Again, the show attempts to tackle a topic of the time, and once again, it's rather awkwardly deposited in the scope of the series. Gordon reportedly said news of three servicemen committing suicide in Haiti and the internment of the refugees led him to pen this tale ... with a tail.
Maybe it's because the soldiers have to belabor the point that the military doesn't have enough resources to house the refugees, but when we bring real-world considerations into the fantasy show, it slows down the action and makes it a little tougher to buy the premise.
Scully does a good job of explaining things away, such as with the "zombie powder" that can slow metabolism to a point in which the patient seems clinically dead. Unfortunately that's usually followed by a quote such as "Power of suggestion is considerable, but this is no more magic than a pair of fuzzy dice." Which, in turn, is usually followed by something that can't be explained quite so easily, such as a previously dead man wandering down the street.
The Statue of Liberty is on vacation: Thank
goodness X shows up to point us back in the right direction, although in our current political climate some of this episode really starts hitting a little close to home. As X proclaims, "The new mandate says, if you're
not a citizen, you better keep out."
That was a seriously creepy scene with a body emerging from Dana's hand in the car. Another point for Sestra Am, they did tell us earlier that those allegedly experiencing voodoo were just confronting their true selves. I'm not really sure how that fits into Scully's story either, sort of a plot point that ends up going nowhere beyond having usually sensible Dana reach for the talisman for help. But more kudos to Bowman for the final scene, which might have been predictable but still played really well.

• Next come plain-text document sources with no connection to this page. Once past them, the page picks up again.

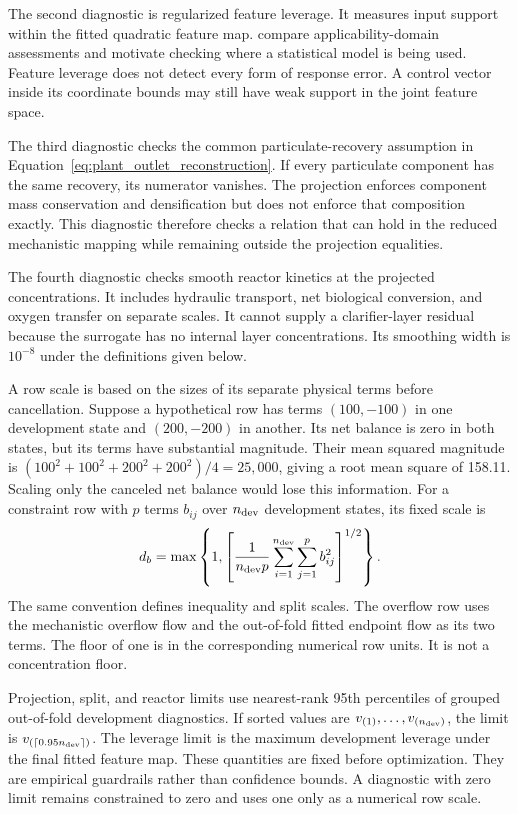 The second diagnostic is regularized feature leverage. It measures input support within the fitted quadratic feature map. \citet{Sahigara2012} compare applicability-domain assessments and motivate checking where a statistical model is being used. Feature leverage does not detect every form of response error. A control vector inside its coordinate bounds may still have weak support in the joint feature space.

The third diagnostic checks the common particulate-recovery assumption in Equation~\eqref{eq:plant_outlet_reconstruction}. If every particulate component has the same recovery, its numerator vanishes. The projection enforces component mass conservation and densification but does not enforce that composition exactly. This diagnostic therefore checks a relation that can hold in the reduced mechanistic mapping while remaining outside the projection equalities.

The fourth diagnostic checks smooth reactor kinetics at the projected concentrations. It includes hydraulic transport, net biological conversion, and oxygen transfer on separate scales. It cannot supply a clarifier-layer residual because the surrogate has no internal layer concentrations. Its smoothing width is $10^{-8}$ under the definitions given below.

A row scale is based on the sizes of its separate physical terms before cancellation. Suppose a hypothetical row has terms $(100,-100)$ in one development state and $(200,-200)$ in another. Its net balance is zero in both states, but its terms have substantial magnitude. Their mean squared magnitude is $(100^2+100^2+200^2+200^2)/4=25{,}000$, giving a root mean square of 158.11. Scaling only the canceled net balance would lose this information. For a constraint row with $p$ terms $b_{ij}$ over $n_{\rm dev}$ development states, its fixed scale is
\begin{equation}
\equationname{Term-based scale for an independently checked residual}
d_b=\max\left\{1,\left[\frac1{n_{\rm dev}p}
\sum_{i=1}^{n_{\rm dev}}\sum_{j=1}^{p}b_{ij}^2\right]^{1/2}\right\}.
\label{eq:plant_term_scales}
\end{equation}
The same convention defines inequality and split scales. The overflow row uses the mechanistic overflow flow and the out-of-fold fitted endpoint flow as its two terms. The floor of one is in the corresponding numerical row units. It is not a concentration floor.

Projection, split, and reactor limits use nearest-rank 95th percentiles of grouped out-of-fold development diagnostics. If sorted values are $v_{(1)},\ldots,v_{(n_{\rm dev})}$, the limit is $v_{(\lceil0.95n_{\rm dev}\rceil)}$. The leverage limit is the maximum development leverage under the final fitted feature map. These quantities are fixed before optimization. They are empirical guardrails rather than confidence bounds. A diagnostic with zero limit remains constrained to zero and uses one only as a numerical row scale.

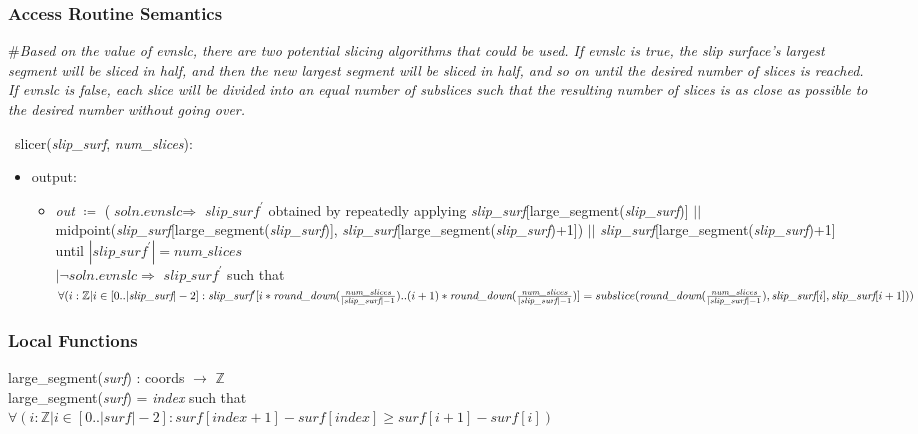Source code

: \documentclass[12pt, titlepage]{article}
\begin{document}
\subsubsection{Access Routine Semantics}
\noindent \#\textit{Based on the value of evnslc, there are two potential 
slicing algorithms that could be used. If evnslc is true, the slip surface's 
largest segment will be sliced in half, and then the new largest segment will 
be sliced in half, and so on until the desired number of slices is reached. If 
evnslc is false, each slice will be divided into an equal number of 
subslices such that the resulting number of slices is as close as possible to 
the desired number without going over.}

~\newline \noindent slicer(\textit{slip\_surf}, \textit{num\_slices}):
\begin{itemize}
	\item output:
	\begin{itemize}
		\item[] \textit{out} $\coloneqq$ ($\textit{soln.evnslc} \Rightarrow$ 
		$\textit{slip\_surf}^\prime$ obtained by repeatedly applying 
		\textit{slip\_surf}[large\_segment(\textit{slip\_surf})] $||$ 
		midpoint(\textit{slip\_surf}[large\_segment(\textit{slip\_surf})], 
		\textit{slip\_surf}[large\_segment(\textit{slip\_surf})+1])
		$||$ \textit{slip\_surf}[large\_segment(\textit{slip\_surf})+1] until 
		$|\textit{slip\_surf}^\prime| = \textit{num\_slices}$ \\
		$| \lnot \textit{soln.evnslc} \Rightarrow$ $\textit{slip\_surf}^\prime$ 
		such that 
		$\forall(i : \mathbb{Z} | i \in [0..|\textit{slip\_surf}|-2] : 
		\textit{slip\_surf}^\prime[i*\textit{round\_down}(\frac{\textit{num\_slices}}
		{|\textit{slip\_surf}|-1})..(i+1)*\textit{round\_down}(\frac{\textit{num\_slices}}
		{|\textit{slip\_surf}|-1})] = \\
		subslice(\textit{round\_down}(\frac{\textit{num\_slices}}
		{|\textit{slip\_surf}|-1}), \textit{slip\_surf}[i], 
		\textit{slip\_surf}[i+1]))$
	\end{itemize}
\end{itemize}



\subsubsection{Local Functions}
large\_segment(\textit{surf}) : coords $\rightarrow$ $\mathbb{Z}$\\
large\_segment(\textit{surf}) = \textit{index} such that\\
$\forall(i : \mathbb{Z} | i \in [0..|\textit{surf}|-2] : 
\textit{surf}[\textit{index}+1] - \textit{surf}[\textit{index}] \geq 
\textit{surf}[i+1] - \textit{surf}[i])$\\
\end{document}
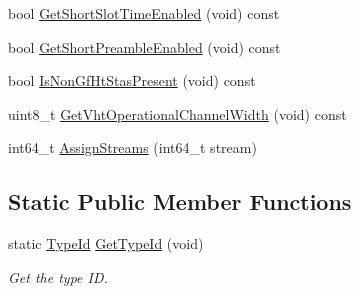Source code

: \begin{DoxyCompactItemize}
\item 
bool \hyperlink{classns3_1_1ApWifiMac_abc972d9a628f6b50b27a05b1e464bbcd}{Get\+Short\+Slot\+Time\+Enabled} (void) const 
\item 
bool \hyperlink{classns3_1_1ApWifiMac_a19ae41add0c00c244c7a66adf523b445}{Get\+Short\+Preamble\+Enabled} (void) const 
\item 
bool \hyperlink{classns3_1_1ApWifiMac_a402b8852eba84458667b666df75b589f}{Is\+Non\+Gf\+Ht\+Stas\+Present} (void) const 
\item 
uint8\+\_\+t \hyperlink{classns3_1_1ApWifiMac_abec5a8ca80c9649d59eeaf37eb091bd1}{Get\+Vht\+Operational\+Channel\+Width} (void) const 
\item 
int64\+\_\+t \hyperlink{classns3_1_1ApWifiMac_aab3410af41c0477ddaf60bc3f6659de9}{Assign\+Streams} (int64\+\_\+t stream)
\end{DoxyCompactItemize}
\subsection*{Static Public Member Functions}
\begin{DoxyCompactItemize}
\item 
static \hyperlink{classns3_1_1TypeId}{Type\+Id} \hyperlink{classns3_1_1ApWifiMac_aa7cd3c1ec15889267ab5b5e183b91d2b}{Get\+Type\+Id} (void)
\begin{DoxyCompactList}\small\item\em Get the type ID. \end{DoxyCompactList}\end{DoxyCompactItemize}
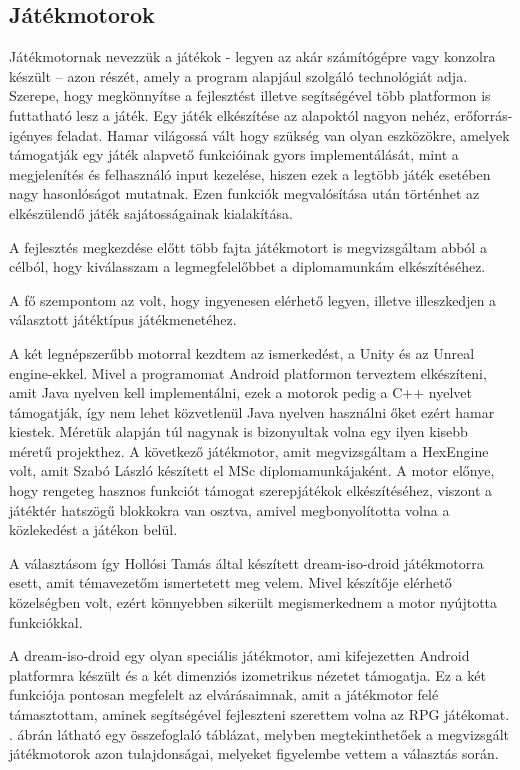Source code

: \subsection{Játékmotorok}
\label{jatekmotor}

Játékmotornak nevezzük a játékok - legyen az akár számítógépre vagy konzolra készült – azon részét, amely a program alapjául szolgáló technológiát adja. 
Szerepe, hogy megkönnyítse a fejlesztést illetve segítségével több platformon is futtatható lesz a játék.
Egy játék elkészítése az alapoktól nagyon nehéz, erőforrás-igényes feladat. 
Hamar világossá vált hogy szükség van olyan eszközökre, amelyek támogatják egy játék alapvető funkcióinak gyors implementálását, mint a megjelenítés és felhasználó input kezelése, hiszen ezek a legtöbb játék esetében nagy hasonlóságot mutatnak. 
Ezen funkciók megvalósítása után történhet az elkészülendő játék sajátosságainak kialakítása.
 
A fejlesztés megkezdése előtt több fajta játékmotort is megvizsgáltam abból a célból, hogy kiválasszam a legmegfelelőbbet a diplomamunkám elkészítéséhez. 

A fő szempontom az volt, hogy ingyenesen elérhető legyen, illetve illeszkedjen a választott játéktípus játékmenetéhez.

A két legnépszerűbb motorral kezdtem az ismerkedést, a Unity és az Unreal engine-ekkel. 
Mivel a programomat Android platformon terveztem elkészíteni, amit Java nyelven kell implementálni, ezek a motorok pedig a C++ nyelvet támogatják, így nem lehet közvetlenül Java nyelven használni őket ezért hamar kiestek. 
Méretük alapján túl nagynak is bizonyultak volna egy ilyen kisebb méretű projekthez. 
A következő játékmotor, amit megvizsgáltam a HexEngine volt, amit Szabó László készített el MSc diplomamunkájaként. 
A motor előnye, hogy rengeteg hasznos funkciót támogat szerepjátékok elkészítéséhez, viszont a játéktér hatszögű blokkokra van osztva, amivel megbonyolította volna a közlekedést a játékon belül.

A választásom így Hollósi Tamás által készített dream-iso-droid játékmotorra esett, amit témavezetőm ismertetett meg velem. \cite{dreamisodroid}
Mivel készítője elérhető közelségben volt, ezért könnyebben sikerült megismerkednem a motor nyújtotta funkciókkal.


A dream-iso-droid egy olyan speciális játékmotor, ami kifejezetten Android platformra készült és a két dimenziós izometrikus nézetet támogatja. 
Ez a két funkciója pontosan megfelelt az elvárásaimnak, amit a játékmotor felé támasztottam, aminek segítségével fejleszteni szerettem volna az RPG játékomat.
. ábrán látható egy összefoglaló táblázat, melyben megtekinthetőek a megvizsgált játékmotorok azon tulajdonságai, melyeket figyelembe vettem a választás során.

And now some words about the use of animals in "Fresh Bones." The caretaker's dog's name is Wong? Talk about on the nose, named after the co-writer who had just departed for greener pastures. And the toad budget this season must be enormous between the ones hopping around in Chester's sack and the frogs falling from the sky in our previous ep, "Die Hand Die Verletzt."
Guest star of the week: Sorry, Daniel Benzali (although speaking French in the graveyard denouement was nice work), but Jamil Walker Smith was the one who provided real spark in this episode as the dearly departed Chester. (Maybe he was just using up another of his kitty lives.) As an extra bonus, take a peek at a great moment on the Season 2 gag reel between Smith and David Duchovny.